Munich: Nvidia showed attendees of GTC Europe what it described as the world’s first artificial intelligence (AI) computer designed to drive fully autonomous robotaxis.
Codenamed Pegasus, it extends the Nvidia Drive PX AI computing platform and is designed for Level 5 driverless vehicles. Pegasus delivers over 320 trillion operations per second (TOPS), which is more than 10x its predecessor, Nvidia Drive PX 2.
The Drive PX Pegasus will help make possible a new class of vehicles that can operate without a driver. Robotaxis are fully autonomous vehicles, without steering wheels, pedals or mirrors. Interiors could resemble a living room or office, speculates Nvidia, rather than the cockpit of a vehicle. Robotaxis will arrive on demand to deliver passengers to their destinations. As well as convenience for those who do not use a car enough to warranty buying, or garaging one, this will also bring mobility to the elderly and disabled.
Of the 225 partners developing on the Nvidia Drive PX platform, more than 25 are developing fully autonomous robotaxis using Nvidia Cuda GPUs.
The computational requirements of robotaxis are enormous; perceiving the world through high-resolution, 360-degree surround cameras and lidars, localising the vehicle within centimeter accuracy, tracking vehicles and people around the car, and planning a safe and comfortable path to the destination. All this processing must be done with multiple levels of redundancy to ensure the highest level of safety. The computing demands of driverless vehicles are 50 to 100 times more intensive than the most advanced cars today.
Today, the boot (or trunk) of a robotaxi resembles a small data centres, loaded with racks of computers with server-class Nvidia GPUs running deep learning, computer vision and parallel computing algorithms. Their size, power demands and cost make them impractical for production vehicles.
The vision is that passengers can regain hours on a daily commute that can be spent working or reading, even eating and sleeping. Nvidia also speculates that lives will be saved by vehicles that are never fatigued, impaired or distracted to result in increased road safety, reduced congestion and freeing up valuable land currently used for car parks.
“Creating a fully self-driving car is one of society’s most important endeavours — and one of the most challenging to deliver,” said Jensen Huang, Nvidia founder and CEO. “The breakthrough AI computing performance and efficiency of Pegasus is crucial for the industry to realise this vision.
Virtually all carmakers, transportation as a service companies, as well as startups are using Nvidia AI in the development of Level 5 vehicles, says the company.

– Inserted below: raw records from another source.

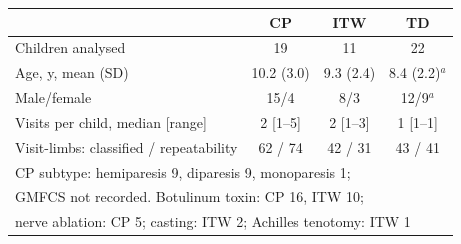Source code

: \begin{tabular}{lccc}
\toprule
 & CP & ITW & TD \\
\midrule
Children analysed & 19 & 11 & 22 \\
Age, y, mean (SD) & 10.2 (3.0) & 9.3 (2.4) & 8.4 (2.2)$^a$ \\
Male/female & 15/4 & 8/3 & 12/9$^a$ \\
Visits per child, median [range] & 2 [1--5] & 2 [1--3] & 1 [1--1] \\
Visit-limbs: classified / repeatability & 62 / 74 & 42 / 31 & 43 / 41 \\
\midrule
\multicolumn{4}{l}{CP subtype: hemiparesis 9, diparesis 9, monoparesis 1;} \\
\multicolumn{4}{l}{GMFCS not recorded. Botulinum toxin: CP 16, ITW 10;} \\
\multicolumn{4}{l}{nerve ablation: CP 5; casting: ITW 2; Achilles tenotomy: ITW 1} \\
\bottomrule
\end{tabular}
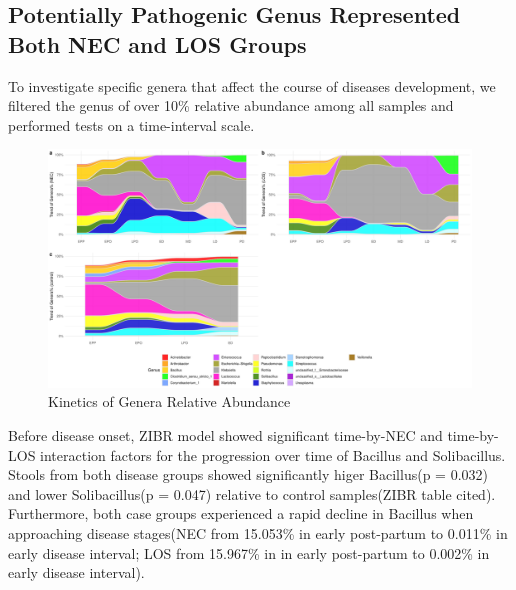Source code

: \documentclass[fleqn,10pt, lineno]{wlpeerj} %
\begin{document}

  \subsection*{Potentially Pathogenic Genus Represented Both NEC and LOS Groups}
  To investigate specific genera that affect the course of diseases development, we filtered the genus of over 10\% relative abundance among all samples and performed tests on a time-interval scale.
  \begin{figure}[ht]\centering
    \includegraphics[width=\linewidth]{figure/taxa-time.pdf}
    \caption{Kinetics of Genera Relative Abundance}
    \label{fig:taxa-time}
  \end{figure}


  \noindent
  Before disease onset, ZIBR model showed significant time-by-NEC and time-by-LOS interaction factors for the progression over time of Bacillus and Solibacillus. Stools from both disease groups showed significantly higer Bacillus(p = 0.032) and lower Solibacillus(p = 0.047) relative to control samples(ZIBR table cited). Furthermore, both case groups experienced a rapid decline in Bacillus when approaching disease stages(NEC from 15.053\% in early post-partum to 0.011\% in early disease interval; LOS from 15.967\% in in early post-partum to 0.002\% in early disease interval).
\end{document}
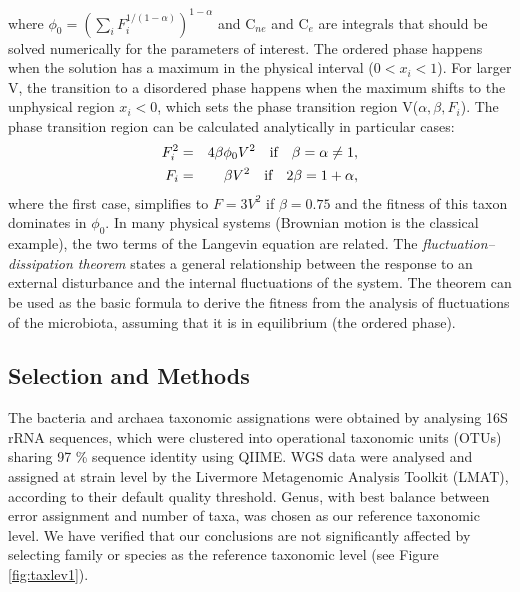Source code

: where $\phi_0 = (\sum_i F_i^{1/(1-\alpha)})^{1-\alpha}$ and C$_{ne}$ and C$_{e}$ are integrals that should be solved numerically for the parameters of interest. The ordered phase happens when the solution has a maximum in the physical interval ($0<x_i<1$). For larger V, the transition to a disordered phase happens when the maximum shifts to the unphysical region $x_i<0$, which sets the phase transition region V($\alpha,\beta,F_i$). The phase transition region can be calculated analytically in particular cases:
\begin{eqnarray}
F_i^2 &=& 4 \beta \phi_0 V^2\quad \textrm{if} \quad  \beta = \alpha \neq 1, \notag \\
F_i &=& \beta V^2\quad \textrm{if} \quad  2\beta = 1+\alpha,
\notag
\end{eqnarray}
where the first case, simplifies to $F= 3 V^2$ if $\beta = 0.75$ and the fitness of this taxon dominates in $\phi_0$. 
In many physical systems (Brownian motion is the classical example), the two terms of the Langevin equation are related.  The \emph{fluctuation--dissipation theorem} states a general relationship between the response to an external disturbance and the internal fluctuations of the system\cite{FD}. The theorem can be used as the basic formula to derive the fitness from the analysis of fluctuations 
of the microbiota, assuming that it is in equilibrium (the ordered phase).  



\subsection*{Selection and Methods}

The bacteria and archaea taxonomic assignations were obtained by analysing 16S rRNA sequences, which were clustered into operational taxonomic units (OTUs) sharing 97 \% sequence identity using QIIME\cite{QIIME}. WGS data\cite{kwashiorkor} were analysed and assigned at strain level by the Livermore Metagenomic Analysis Toolkit (LMAT)\cite{LMAT}, according to their default quality threshold. Genus, with best balance between error assignment and number of taxa, was chosen as our reference taxonomic level. We have verified that our conclusions are not significantly affected by selecting family or species as the reference taxonomic level (see Figure \ref{fig:taxlev1}).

Nvdia Drive PX Pegasus is powered by four high-performance AI processors. It couples two of Nvidia’s Xavier SoC processors, featuring an embedded GPU based on the Nvidia Volta architecture. There are also two, next-generation discrete GPUs with hardware created for accelerating deep learning and computer vision algorithms. The system will provide the computational capability for fully autonomous vehicles in a computer the size of a licence plate, drastically reducing energy consumption and cost, says Nvidia.
Pegasus is designed for ASIL D certification, with automotive inputs/outputs, including CAN, Flexray, 16 dedicated high-speed sensor inputs for camera, radar, lidar and ultrasonics, as well as multiple 10Gbit Ethernet connectors. Its combined memory bandwidth exceeds 1Tbyte per second.
The Nvidia Drive PX platform scales from a single mobile processor configuration delivering Level 2+/Level 3 capabilities to a combination of multiple mobile processors and discrete GPUs for full Level 5 capability. Configurations run on a single, open software architecture, allowing car manufacturers and tier 1 suppliers to move from development into production for a wide range of self-driving solutions, Huang cited autoCruise on the highway, to autoChauffeur for point-to-point travel, to Pegasus for a fully autonomous vehicle.
Pegasus will be available to Nvidi automotive partners in the second half of 2018. Nidia DriveWorks software and Nvidia Drive PX 2 configurations are available today for developers working on autonomous vehicles and algorithms.